◆ WHAT TO PRODUCE
Your answer should be the line that contains "cb-molina/cb-molina is a" and each line after it, restated word for word through the final line of the entries.

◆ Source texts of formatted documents
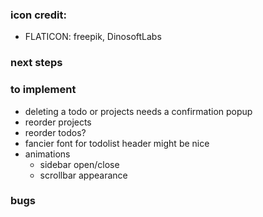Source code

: ### icon credit:

- FLATICON: freepik, DinosoftLabs

### next steps

### to implement

- deleting a todo or projects needs a confirmation popup
- reorder projects
- reorder todos?
- fancier font for todolist header might be nice
- animations
  - sidebar open/close
  - scrollbar appearance

### bugs
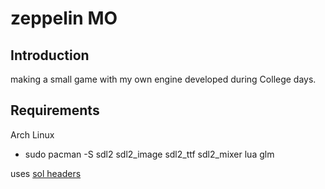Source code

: # zeppelin MO

## Introduction

making a small game with my own engine developed during College days.

## Requirements

Arch Linux  
- sudo pacman -S sdl2 sdl2_image sdl2_ttf sdl2_mixer lua glm

uses [sol headers](https://github.com/ThePhD/sol2)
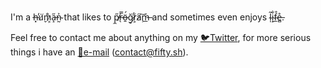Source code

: I'm a h̶͓̕u̸̬̇m̷͕̊a̶̝̋n̴̰͐ that likes to p̸̼̋r̶̖̿ö̶̱́ğ̷̠r̷͕͋a̸̧͠ḿ̶̲ and sometimes even enjoys l̴̩͂i̴̝̐f̴̲̊e̶̻̊.

Feel free to contact me about anything on my [🐦Twitter](https://twitter.com/bartos__filip), for more serious things i have an [📧e-mail](contact@fifty.sh) (contact@fifty.sh).
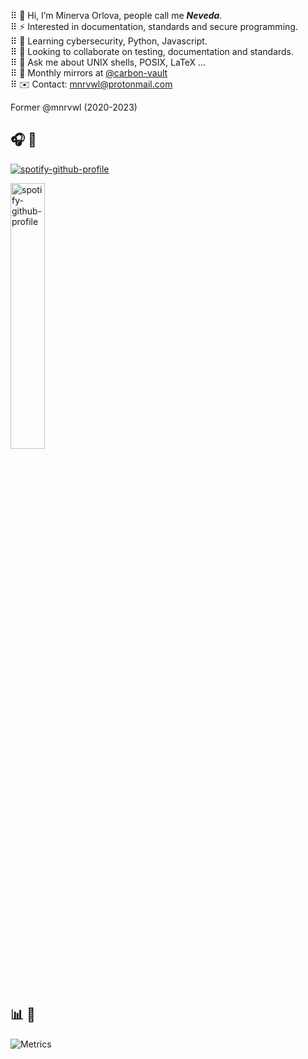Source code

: ⠿ 🪬 Hi, I’m Minerva Orlova, people call me _**Neveda**_.  
⠿ ⚡️ Interested in documentation, standards and secure programming.  
⠿ 🌱 Learning cybersecurity, Python, Javascript.  
⠿ 🚀 Looking to collaborate on testing, documentation and standards.  
⠿ 💬 Ask me about UNIX shells, POSIX, LaTeX ...  
⠿ 🍴 Monthly mirrors at [@carbon-vault](https://github.com/carbon-vault)  
⠿ ✉️ Contact: <mnrvwl@protonmail.com>

Former @mnrvwl (2020-2023)

## 🎧 🎼
[![spotify-github-profile](https://spotify-github-profile.vercel.app/api/view?uid=motj6ae4rw0e5w88ytbm9xih2&cover_image=true&theme=natemoo-re&show_offline=false&background_color=121212&interchange=true&bar_color=53b14f&bar_color_cover=false)](https://github.com/mnvrwl)

<a href="https://github.com/mnvrwl"><img src="https://camo.githubusercontent.com/a4d231b8631d50255ba4dde8d64ca6d64dd4ac6f2c4b74cc193b94e41f2f45c4/68747470733a2f2f73706f746966792d6769746875622d70726f66696c652e76657263656c2e6170702f6170692f766965773f7569643d6d6f746a3661653472773065357738387974626d397869683226636f7665725f696d6167653d74727565267468656d653d6e6174656d6f6f2d72652673686f775f6f66666c696e653d66616c7365266261636b67726f756e645f636f6c6f723d31323132313226696e7465726368616e67653d74727565266261725f636f6c6f723d353362313466266261725f636f6c6f725f636f7665723d66616c7365" alt="spotify-github-profile" data-canonical-src="https://spotify-github-profile.vercel.app/api/view?uid=motj6ae4rw0e5w88ytbm9xih2&amp;cover_image=true&amp;theme=natemoo-re&amp;show_offline=false&amp;background_color=121212&amp;interchange=true&amp;bar_color=53b14f&amp;bar_color_cover=false" style="max-width: 100%;" height="33%" width="33%"></a>

## 📊 📐

![Metrics](https://metrics.lecoq.io/mnrvwl?template=classic&discussions=1&base=header%2C%20activity%2C%20community%2C%20repositories%2C%20metadata&base.indepth=false&base.hireable=false&base.skip=false&discussions=false&discussions.categories=true&discussions.categories.limit=0&config.timezone=Europe%2FMadrid)

<!--
![](https://komarev.com/ghpvc/?username=mnrvwl)
-->

<!--
### Repos

<a href="https://github.com/nmap/nmap">
<picture>
  <source media="(prefers-color-scheme: dark)" srcset="https://github-readme-stats.vercel.app/api/pin/?username=nmap&repo=nmap&theme=dark">
  <img src="https://github-readme-stats.vercel.app/api/pin/?username=nmap&repo=nmap&theme=default">
</picture>
</a>
-->
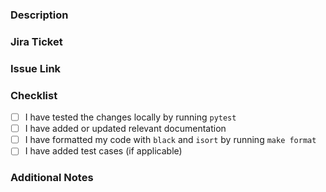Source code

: ### Description
<!-- Provide a brief description of the changes introduced by this pull request -->

### Jira Ticket
<!-- Optionally reference a Jira ticket using the following format: [SCENIC-123] -->

### Issue Link
<!-- Provide a link to the related issue on GitHub or another issue tracking system -->

### Checklist
- [ ] I have tested the changes locally by running `pytest`
- [ ] I have added or updated relevant documentation
- [ ] I have formatted my code with `black` and `isort` by running `make format`
- [ ] I have added test cases (if applicable)

### Additional Notes
<!-- Add any additional information or context about the pull request -->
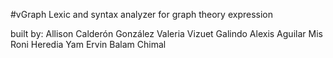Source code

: #vGraph
Lexic and syntax analyzer for graph theory expression

built by:
Allison Calderón González
Valeria Vizuet Galindo
Alexis Aguilar Mis
Roni Heredia Yam
Ervin Balam Chimal
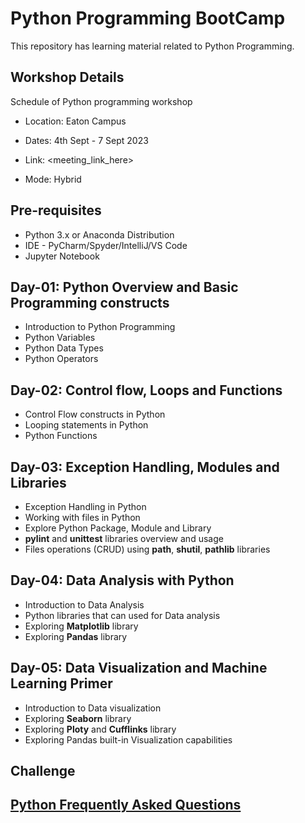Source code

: # Python Programming BootCamp
This repository has learning material related to Python Programming.

## Workshop Details
Schedule of Python programming workshop

   - Location: Eaton Campus

   - Dates: 4th Sept - 7 Sept 2023
   - Link: <meeting_link_here>
   - Mode: Hybrid

## Pre-requisites
   - Python 3.x or Anaconda Distribution
   - IDE - PyCharm/Spyder/IntelliJ/VS Code
   - Jupyter Notebook

## Day-01: Python Overview and Basic Programming constructs
   - Introduction to Python Programming 
   - Python Variables
   - Python Data Types
   - Python Operators

## Day-02: Control flow, Loops and Functions
   - Control Flow constructs in Python
   - Looping statements in Python
   - Python Functions

## Day-03: Exception Handling, Modules and Libraries
   - Exception Handling in Python
   - Working with files in Python
   - Explore Python Package, Module and Library
   - **pylint** and **unittest** libraries overview and usage
   - Files operations (CRUD) using **path**, **shutil**, **pathlib** libraries


## Day-04: Data Analysis with Python
   - Introduction to Data Analysis
   - Python libraries that can used for Data analysis
   - Exploring **Matplotlib** library
   - Exploring **Pandas** library
  

## Day-05: Data Visualization and Machine Learning Primer
   - Introduction to Data visualization
   - Exploring **Seaborn** library
   - Exploring **Ploty** and **Cufflinks** library
   - Exploring Pandas built-in Visualization capabilities

## Challenge


## [Python Frequently Asked Questions](https://docs.python.org/3/faq/)
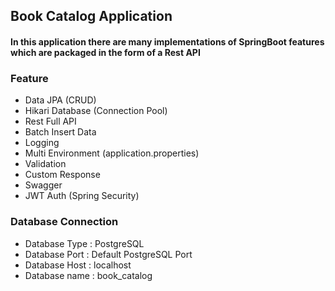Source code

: ## Book Catalog Application
#### In this application there are many implementations of SpringBoot features which are packaged in the form of a Rest API 

### Feature
- Data JPA (CRUD)
- Hikari Database (Connection Pool)
- Rest Full API
- Batch Insert Data
- Logging
- Multi Environment (application.properties)
- Validation
- Custom Response
- Swagger
- JWT Auth (Spring Security)

### Database Connection
- Database Type : PostgreSQL
- Database Port : Default PostgreSQL Port
- Database Host : localhost
- Database name : book_catalog
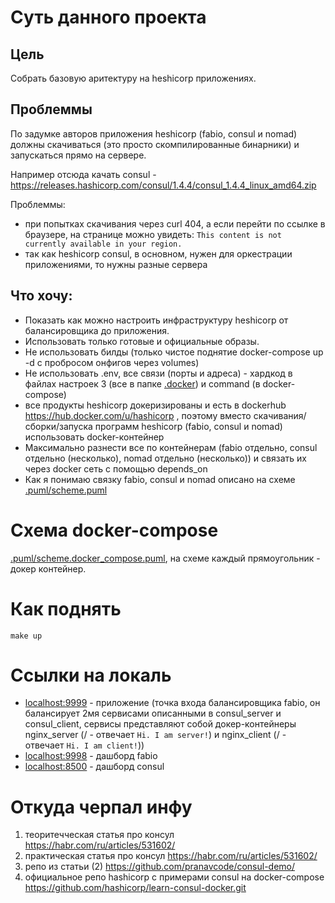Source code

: # Суть данного проекта

## Цель
Собрать базовую аритектуру на heshicorp приложениях.

## Проблеммы
По задумке авторов приложения heshicorp (fabio, consul и nomad)
должны скачиваться (это просто скомпилированные бинарники) и
запускаться прямо на сервере.

Например отсюда качать consul - https://releases.hashicorp.com/consul/1.4.4/consul_1.4.4_linux_amd64.zip

Проблеммы:
- при попытках скачивания через curl 404, а если перейти по ссылке в браузере, на странице можно увидеть:
  `This content is not currently available in your region.`
- так как heshicorp consul, в основном, нужен для оркестрации приложениями, то нужны разные сервера


## Что хочу:
- Показать как можно настроить инфраструктуру heshicorp от балансировщика до приложения.
- Использовать только готовые и официальные образы.
- Не использовать билды (только чистое поднятие docker-compose up -d с пробросом 
  онфигов через volumes)
- Не использовать .env, все связи (порты и адреса) - хардкод в файлах настроек 3
  (все в папке [.docker](.docker)) и command (в docker-compose)
- все продукты heshicorp докеризированы и есть в dockerhub https://hub.docker.com/u/hashicorp
  , поэтому вместо скачивания/сборки/запуска программ heshicorp (fabio, consul и nomad) использовать docker-контейнер
- Максимально разнести все по контейнерам (fabio отдельно, consul отдельно (несколько), nomad отдельно (несколько)) и связать их через docker сеть с помощью depends_on
- Как я понимаю связку fabio, consul и nomad описано на схеме [.puml/scheme.puml](.puml/scheme.puml)

# Схема docker-compose

[.puml/scheme.docker_compose.puml](.puml/scheme.docker_compose.puml), на схеме каждый прямоугольник - докер контейнер.

# Как поднять
`make up`

# Ссылки на локаль
- <a href="http://localhost:9999">localhost:9999</a> - приложение
  (точка входа балансировщика fabio, он балансирует 2мя сервисами описанными в consul_server и consul_client,
  сервисы представляют собой докер-контейнеры nginx_server (/ - отвечает `Hi. I am server!`) и nginx_client (/ - отвечает `Hi. I am client!`))
- <a href="http://localhost:9998">localhost:9998</a> - дашборд fabio
- <a href="http://localhost:8500">localhost:8500</a> - дашборд consul

# Откуда черпал инфу
1) теоритечческая статья про консул https://habr.com/ru/articles/531602/
2) практическая статья про консул https://habr.com/ru/articles/531602/
3) репо из статьи (2) https://github.com/pranavcode/consul-demo/
4) официальное репо hashicorp с примерами consul на docker-compose https://github.com/hashicorp/learn-consul-docker.git 
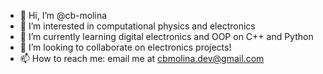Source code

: - 👋 Hi, I’m @cb-molina
- 👀 I’m interested in computational physics and electronics
- 🌱 I’m currently learning digital electronics and OOP on C++ and Python
- 💞️ I’m looking to collaborate on electronics projects!
- 📫 How to reach me: email me at cbmolina.dev@gmail.com

<!---
cb-molina/cb-molina is a ✨ special ✨ repository because its `README.md` (this file) appears on your GitHub profile.
You can click the Preview link to take a look at your changes.
--->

◆ RESULT FOR THIS TASK
cb-molina/cb-molina is a ✨ special ✨ repository because its `README.md` (this file) appears on your GitHub profile.
You can click the Preview link to take a look at your changes.
--->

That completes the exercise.